1)The cost function is computed as the mean of the distances between a cluster centroid and the points assigned to it. However, from what I’ve understood, if we have 3 clusters, we would end with a vector
2)When we run a k-means algorithm for n iterations, say 10 iterations, it ends up with a vector J after each iteration, but it is only the vector J after the 10th iteration that is compared between k-means algorithms with different centroids initializations? Moreover, how do we know which number of iterations is adequate to shift centroids location to the ones that minimize J?
At each iteration, every example is assigned to the closest centroid. There isn’t really a “cost function” for K-means. We just compute the squared distance to each centroid, then assign the example to the nearest centroid. We use the square distance because there’s no advantage in computing the squared root.
I recommend you not persist in considering the K-means cost as a vector. That’s an implementation detail. And it isn’t really a “cost” value.
The number of iterations is determined by experimentation. Or you could inject a rule that you stop iterating once the examples stop being assigned to a different cluster.
So, if I perform 100 k-means runs with different initial centroids assignments and end up with 100 arrays of distances between the centroids and their assigned data points, how do I know which run had the overall best performance?

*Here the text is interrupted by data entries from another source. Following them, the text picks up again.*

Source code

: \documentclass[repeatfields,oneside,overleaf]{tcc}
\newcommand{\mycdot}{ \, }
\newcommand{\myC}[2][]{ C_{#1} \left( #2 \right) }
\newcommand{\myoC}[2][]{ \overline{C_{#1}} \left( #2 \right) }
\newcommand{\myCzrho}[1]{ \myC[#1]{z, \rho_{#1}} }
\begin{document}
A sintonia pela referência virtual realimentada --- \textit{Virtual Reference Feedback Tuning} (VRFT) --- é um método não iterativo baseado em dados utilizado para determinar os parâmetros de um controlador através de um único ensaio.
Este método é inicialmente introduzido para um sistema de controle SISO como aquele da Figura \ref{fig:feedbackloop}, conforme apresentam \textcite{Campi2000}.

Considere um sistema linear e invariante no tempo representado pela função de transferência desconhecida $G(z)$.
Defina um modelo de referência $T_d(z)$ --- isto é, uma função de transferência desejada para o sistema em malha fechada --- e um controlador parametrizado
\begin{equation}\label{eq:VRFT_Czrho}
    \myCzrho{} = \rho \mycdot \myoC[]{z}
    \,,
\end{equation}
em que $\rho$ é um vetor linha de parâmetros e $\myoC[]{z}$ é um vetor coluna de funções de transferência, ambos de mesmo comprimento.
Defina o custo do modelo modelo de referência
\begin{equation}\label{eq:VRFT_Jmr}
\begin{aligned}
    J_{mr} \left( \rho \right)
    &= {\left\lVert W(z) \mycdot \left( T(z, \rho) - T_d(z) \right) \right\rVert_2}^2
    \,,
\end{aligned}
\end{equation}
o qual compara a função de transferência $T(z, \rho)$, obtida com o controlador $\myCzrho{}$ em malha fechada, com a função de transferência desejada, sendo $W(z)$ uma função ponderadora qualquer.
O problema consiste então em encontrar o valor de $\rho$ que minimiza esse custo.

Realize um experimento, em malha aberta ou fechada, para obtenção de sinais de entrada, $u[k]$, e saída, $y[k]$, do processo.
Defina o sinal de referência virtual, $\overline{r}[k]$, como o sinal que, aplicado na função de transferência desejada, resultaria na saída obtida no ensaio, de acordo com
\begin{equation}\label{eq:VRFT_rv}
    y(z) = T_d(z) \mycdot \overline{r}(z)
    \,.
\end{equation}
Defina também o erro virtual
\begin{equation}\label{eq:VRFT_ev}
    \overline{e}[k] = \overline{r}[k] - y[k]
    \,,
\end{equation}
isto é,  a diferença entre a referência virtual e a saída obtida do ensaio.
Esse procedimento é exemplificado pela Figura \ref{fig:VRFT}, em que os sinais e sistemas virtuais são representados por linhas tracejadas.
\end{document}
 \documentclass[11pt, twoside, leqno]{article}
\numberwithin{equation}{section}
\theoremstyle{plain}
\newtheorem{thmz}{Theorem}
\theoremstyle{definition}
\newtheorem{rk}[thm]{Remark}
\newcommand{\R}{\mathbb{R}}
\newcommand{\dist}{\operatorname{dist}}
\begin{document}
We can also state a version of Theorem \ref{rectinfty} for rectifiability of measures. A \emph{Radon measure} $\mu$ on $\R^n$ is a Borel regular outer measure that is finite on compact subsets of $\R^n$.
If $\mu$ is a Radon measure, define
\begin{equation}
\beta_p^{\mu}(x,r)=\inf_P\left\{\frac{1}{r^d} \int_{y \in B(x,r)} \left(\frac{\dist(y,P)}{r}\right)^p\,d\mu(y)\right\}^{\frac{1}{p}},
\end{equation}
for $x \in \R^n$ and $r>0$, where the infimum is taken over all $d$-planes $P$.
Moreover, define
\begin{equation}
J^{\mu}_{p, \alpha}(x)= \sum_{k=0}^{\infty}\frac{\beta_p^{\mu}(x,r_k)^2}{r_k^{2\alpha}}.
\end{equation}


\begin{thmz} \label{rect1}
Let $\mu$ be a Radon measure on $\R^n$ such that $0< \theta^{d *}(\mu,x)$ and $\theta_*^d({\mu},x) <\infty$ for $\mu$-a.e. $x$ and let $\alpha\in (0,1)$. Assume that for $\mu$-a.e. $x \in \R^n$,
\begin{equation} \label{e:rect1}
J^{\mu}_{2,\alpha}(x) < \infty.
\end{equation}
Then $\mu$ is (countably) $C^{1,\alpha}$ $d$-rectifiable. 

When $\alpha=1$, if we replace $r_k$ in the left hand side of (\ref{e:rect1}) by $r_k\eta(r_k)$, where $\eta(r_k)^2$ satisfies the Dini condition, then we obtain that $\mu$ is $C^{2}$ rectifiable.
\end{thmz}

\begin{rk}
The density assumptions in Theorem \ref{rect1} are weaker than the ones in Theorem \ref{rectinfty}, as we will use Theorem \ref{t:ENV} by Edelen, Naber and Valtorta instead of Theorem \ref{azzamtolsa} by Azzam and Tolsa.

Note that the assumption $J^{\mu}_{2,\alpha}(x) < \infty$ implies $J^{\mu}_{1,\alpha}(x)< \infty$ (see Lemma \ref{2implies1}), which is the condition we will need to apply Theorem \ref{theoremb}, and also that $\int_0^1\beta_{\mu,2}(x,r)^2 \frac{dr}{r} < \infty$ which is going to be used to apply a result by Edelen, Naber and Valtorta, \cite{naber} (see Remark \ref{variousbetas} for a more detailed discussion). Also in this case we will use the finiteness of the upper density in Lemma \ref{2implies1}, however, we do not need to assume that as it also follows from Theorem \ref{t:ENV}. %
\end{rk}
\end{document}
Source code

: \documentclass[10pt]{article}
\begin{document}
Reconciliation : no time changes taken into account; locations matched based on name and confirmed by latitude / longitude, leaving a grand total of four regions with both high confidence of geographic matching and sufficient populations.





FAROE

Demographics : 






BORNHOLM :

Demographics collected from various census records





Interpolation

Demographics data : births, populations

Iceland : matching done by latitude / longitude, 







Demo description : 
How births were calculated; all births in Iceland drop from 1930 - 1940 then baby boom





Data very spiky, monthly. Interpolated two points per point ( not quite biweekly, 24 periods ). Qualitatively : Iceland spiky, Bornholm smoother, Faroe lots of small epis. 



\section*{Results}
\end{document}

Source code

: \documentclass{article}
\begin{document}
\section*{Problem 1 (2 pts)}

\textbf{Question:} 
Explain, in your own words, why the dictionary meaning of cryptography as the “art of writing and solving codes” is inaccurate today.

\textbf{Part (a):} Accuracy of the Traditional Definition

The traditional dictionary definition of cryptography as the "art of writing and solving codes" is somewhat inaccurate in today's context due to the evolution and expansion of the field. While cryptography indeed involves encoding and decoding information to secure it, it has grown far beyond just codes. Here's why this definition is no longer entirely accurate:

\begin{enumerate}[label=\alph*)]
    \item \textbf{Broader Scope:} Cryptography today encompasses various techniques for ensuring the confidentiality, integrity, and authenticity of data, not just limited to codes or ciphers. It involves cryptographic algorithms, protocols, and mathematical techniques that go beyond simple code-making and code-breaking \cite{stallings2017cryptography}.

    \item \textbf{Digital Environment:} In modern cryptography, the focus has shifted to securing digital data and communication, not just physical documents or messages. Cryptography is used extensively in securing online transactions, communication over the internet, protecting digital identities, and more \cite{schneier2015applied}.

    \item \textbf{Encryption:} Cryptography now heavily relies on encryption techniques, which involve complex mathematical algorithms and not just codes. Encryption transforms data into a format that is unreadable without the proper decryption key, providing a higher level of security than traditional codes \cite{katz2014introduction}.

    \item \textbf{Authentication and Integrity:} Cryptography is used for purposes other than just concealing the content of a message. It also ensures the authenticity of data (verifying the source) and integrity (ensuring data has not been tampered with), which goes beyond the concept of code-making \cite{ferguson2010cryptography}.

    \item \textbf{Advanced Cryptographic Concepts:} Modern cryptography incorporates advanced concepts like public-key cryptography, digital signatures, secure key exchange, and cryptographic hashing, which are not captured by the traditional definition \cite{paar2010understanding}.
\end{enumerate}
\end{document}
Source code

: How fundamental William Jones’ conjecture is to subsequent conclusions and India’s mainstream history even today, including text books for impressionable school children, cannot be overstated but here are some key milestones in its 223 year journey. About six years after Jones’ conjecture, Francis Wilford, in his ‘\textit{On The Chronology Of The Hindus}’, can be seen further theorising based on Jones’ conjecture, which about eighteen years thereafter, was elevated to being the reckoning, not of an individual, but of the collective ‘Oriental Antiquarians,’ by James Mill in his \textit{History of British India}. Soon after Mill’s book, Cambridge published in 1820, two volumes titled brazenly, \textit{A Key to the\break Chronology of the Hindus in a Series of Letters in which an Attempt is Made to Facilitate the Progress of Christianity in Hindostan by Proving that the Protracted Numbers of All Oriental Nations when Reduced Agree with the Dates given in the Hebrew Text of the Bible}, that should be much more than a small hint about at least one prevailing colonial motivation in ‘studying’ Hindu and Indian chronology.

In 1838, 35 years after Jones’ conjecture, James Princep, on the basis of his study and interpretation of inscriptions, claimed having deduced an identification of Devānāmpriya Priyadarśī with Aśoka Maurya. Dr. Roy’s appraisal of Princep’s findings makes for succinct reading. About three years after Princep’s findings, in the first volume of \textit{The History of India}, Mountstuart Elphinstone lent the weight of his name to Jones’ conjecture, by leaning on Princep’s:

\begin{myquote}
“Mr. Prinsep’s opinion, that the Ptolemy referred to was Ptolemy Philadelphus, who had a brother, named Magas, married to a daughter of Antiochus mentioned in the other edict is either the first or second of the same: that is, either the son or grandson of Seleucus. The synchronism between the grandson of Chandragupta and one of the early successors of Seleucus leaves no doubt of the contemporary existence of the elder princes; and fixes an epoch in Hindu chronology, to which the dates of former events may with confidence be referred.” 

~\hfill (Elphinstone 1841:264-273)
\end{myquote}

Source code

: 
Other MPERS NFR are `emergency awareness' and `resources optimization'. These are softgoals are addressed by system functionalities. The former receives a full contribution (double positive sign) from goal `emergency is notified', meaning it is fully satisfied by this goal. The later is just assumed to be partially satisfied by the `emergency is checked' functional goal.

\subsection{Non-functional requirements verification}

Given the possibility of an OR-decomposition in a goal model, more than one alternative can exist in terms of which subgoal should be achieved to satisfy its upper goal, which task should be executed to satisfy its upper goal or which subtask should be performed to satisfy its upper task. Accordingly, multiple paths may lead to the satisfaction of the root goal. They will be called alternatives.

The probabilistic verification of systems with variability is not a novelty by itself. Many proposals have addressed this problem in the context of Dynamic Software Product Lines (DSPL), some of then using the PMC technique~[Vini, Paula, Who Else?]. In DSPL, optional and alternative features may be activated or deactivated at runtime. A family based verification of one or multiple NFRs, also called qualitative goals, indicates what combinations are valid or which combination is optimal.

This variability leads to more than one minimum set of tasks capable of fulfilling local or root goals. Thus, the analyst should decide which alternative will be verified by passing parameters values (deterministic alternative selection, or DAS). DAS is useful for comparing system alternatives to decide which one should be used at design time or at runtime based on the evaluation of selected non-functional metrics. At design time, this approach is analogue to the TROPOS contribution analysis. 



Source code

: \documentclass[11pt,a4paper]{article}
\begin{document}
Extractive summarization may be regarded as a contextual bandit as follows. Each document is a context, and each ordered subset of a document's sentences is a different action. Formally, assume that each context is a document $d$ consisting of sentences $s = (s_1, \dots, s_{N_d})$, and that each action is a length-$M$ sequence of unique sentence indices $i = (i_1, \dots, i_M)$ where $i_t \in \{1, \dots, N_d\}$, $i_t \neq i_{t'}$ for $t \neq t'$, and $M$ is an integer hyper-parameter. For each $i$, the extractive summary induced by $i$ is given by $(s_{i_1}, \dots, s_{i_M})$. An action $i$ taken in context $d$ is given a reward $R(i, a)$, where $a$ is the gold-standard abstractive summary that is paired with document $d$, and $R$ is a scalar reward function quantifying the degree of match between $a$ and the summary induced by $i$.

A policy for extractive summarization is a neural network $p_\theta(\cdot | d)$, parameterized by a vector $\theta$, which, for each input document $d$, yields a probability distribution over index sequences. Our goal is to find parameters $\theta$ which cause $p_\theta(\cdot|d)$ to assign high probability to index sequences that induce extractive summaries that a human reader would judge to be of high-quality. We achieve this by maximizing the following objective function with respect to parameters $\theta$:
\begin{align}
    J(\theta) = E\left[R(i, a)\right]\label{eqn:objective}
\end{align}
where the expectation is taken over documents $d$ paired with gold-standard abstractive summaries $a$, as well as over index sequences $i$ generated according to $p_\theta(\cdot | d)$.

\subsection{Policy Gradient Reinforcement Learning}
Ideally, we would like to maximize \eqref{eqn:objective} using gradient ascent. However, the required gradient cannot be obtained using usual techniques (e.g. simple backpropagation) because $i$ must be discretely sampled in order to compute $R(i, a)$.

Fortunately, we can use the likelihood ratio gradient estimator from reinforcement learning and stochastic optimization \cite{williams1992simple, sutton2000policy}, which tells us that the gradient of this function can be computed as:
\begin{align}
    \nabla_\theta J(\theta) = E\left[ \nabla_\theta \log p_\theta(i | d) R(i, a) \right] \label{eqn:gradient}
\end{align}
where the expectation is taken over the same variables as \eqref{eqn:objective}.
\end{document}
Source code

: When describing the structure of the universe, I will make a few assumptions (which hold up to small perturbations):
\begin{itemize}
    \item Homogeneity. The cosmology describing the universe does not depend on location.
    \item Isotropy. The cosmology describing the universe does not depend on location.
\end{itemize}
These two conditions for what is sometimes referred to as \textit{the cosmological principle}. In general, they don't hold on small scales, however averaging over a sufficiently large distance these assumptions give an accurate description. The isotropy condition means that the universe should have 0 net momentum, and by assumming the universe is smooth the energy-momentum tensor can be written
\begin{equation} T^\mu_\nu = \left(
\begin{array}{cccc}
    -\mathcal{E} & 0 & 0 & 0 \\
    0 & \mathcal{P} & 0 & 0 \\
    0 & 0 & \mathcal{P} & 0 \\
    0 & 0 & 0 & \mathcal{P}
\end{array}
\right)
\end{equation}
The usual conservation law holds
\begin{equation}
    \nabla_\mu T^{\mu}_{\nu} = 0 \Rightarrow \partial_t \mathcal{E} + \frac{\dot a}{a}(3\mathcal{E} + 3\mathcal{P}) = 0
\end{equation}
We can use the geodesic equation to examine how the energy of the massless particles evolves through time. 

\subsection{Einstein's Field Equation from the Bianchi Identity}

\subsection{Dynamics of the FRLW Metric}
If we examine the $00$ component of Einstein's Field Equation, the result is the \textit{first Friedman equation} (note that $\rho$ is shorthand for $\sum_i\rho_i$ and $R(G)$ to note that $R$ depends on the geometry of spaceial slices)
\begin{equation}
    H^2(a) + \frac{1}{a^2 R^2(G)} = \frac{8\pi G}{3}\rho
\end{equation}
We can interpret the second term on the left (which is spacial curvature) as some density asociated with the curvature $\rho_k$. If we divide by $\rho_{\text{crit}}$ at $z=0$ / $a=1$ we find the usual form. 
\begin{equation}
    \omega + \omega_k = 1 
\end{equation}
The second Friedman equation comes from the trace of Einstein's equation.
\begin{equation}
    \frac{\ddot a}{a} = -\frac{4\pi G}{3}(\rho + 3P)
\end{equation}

As you can see in the uploaded picture, the circled run provides a better clustering of the data (which I understood produces a lower cost function). The outcomes of these runs are the array of the distances between the 3 centroids and their data points. However, consider we want to compare the clustering performed by the run “under_J1” and the run “under_J2”, it appears that overall under_J1 has a better performance but if I have to examine the distances for each centroid, it appears that for the green cluster the distance is lower for under_J2. So the question is how do I get a measure of the overall performance of a k-means run to be compared with other runs?